Question

The heat of combustion of methane is -880 kJ/mol. If 3.2g of methane is burnt----- of heat is evolved.
a.) 88 kJ
b.) 264 kJ
c.) 176 kJ
d.) 440 kJ

Answer 1

Hint: The heat released when a sample is combusted (heated in presence of air) in its standard state to form stable compounds in their standard states is called heat of combustion.
When we are going to do combustion of carbon in presence of oxygen then the product is carbon dioxide. \[C+{{O}_{2}}\to C{{O}_{2}}\]
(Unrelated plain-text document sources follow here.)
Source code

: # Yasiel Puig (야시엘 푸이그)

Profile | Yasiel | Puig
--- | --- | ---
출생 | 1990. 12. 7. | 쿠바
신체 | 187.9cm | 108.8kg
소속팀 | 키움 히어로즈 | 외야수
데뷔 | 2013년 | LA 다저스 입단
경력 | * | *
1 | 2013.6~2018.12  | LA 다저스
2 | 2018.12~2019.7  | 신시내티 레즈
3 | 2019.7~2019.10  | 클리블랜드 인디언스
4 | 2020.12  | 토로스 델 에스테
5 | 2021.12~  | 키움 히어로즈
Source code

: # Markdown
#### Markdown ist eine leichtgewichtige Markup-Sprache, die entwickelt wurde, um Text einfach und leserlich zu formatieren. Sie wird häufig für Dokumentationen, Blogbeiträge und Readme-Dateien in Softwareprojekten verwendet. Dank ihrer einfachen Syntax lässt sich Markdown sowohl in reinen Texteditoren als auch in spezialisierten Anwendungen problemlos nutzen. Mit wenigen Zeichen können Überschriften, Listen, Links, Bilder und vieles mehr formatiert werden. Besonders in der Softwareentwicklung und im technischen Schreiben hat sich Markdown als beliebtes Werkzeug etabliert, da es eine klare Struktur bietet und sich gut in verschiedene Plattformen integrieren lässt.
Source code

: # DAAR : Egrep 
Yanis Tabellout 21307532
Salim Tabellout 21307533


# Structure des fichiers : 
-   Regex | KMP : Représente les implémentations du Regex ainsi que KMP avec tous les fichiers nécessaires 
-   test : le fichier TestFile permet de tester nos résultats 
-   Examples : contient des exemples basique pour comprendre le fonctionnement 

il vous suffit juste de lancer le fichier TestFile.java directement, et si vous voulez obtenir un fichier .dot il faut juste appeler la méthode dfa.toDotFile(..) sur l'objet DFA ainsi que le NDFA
Complete step by step answer:
In the question it is given that methane is heated at its combustion value. The chemical reaction of
combustion of methane is as follows.

\[C{{H}_{4}}+2{{O}_{2}}\to C{{O}_{2}}+2{{H}_{2}}O\]
Methane undergoes the combustion process and forms carbon dioxide and water as the products.
Means 16 g of methane undergoes combustion.
In the question it is given that the heat of combustion of methane is -880kJ.
We have to calculate the heat liberated when we burn 3.2 g of methane.
Number of moles of methane burnt = \[\dfrac{3.2}{16}=0.2\] (here molecular weight of methane =16).
Thus 0.2 mole of methane is going to be released when we burn 3.2 g of methane.
Enthalpy of combustion of 1 mole of methane = 880kJ/mol.
Enthalpy of combustion of 0.2 mole of methane = \[880\times 0.2=176kJ\]
Therefore 3.2g of methane is burnt, 176kJ of heat is evolved.
So, the correct answer is “Option C”.

Note: If we are going to heat any compound at higher temperature in the presence of oxygen then it is called combustion and if we are going to heat any compound at higher temperature in the absence of oxygen then it is called pyrolysis.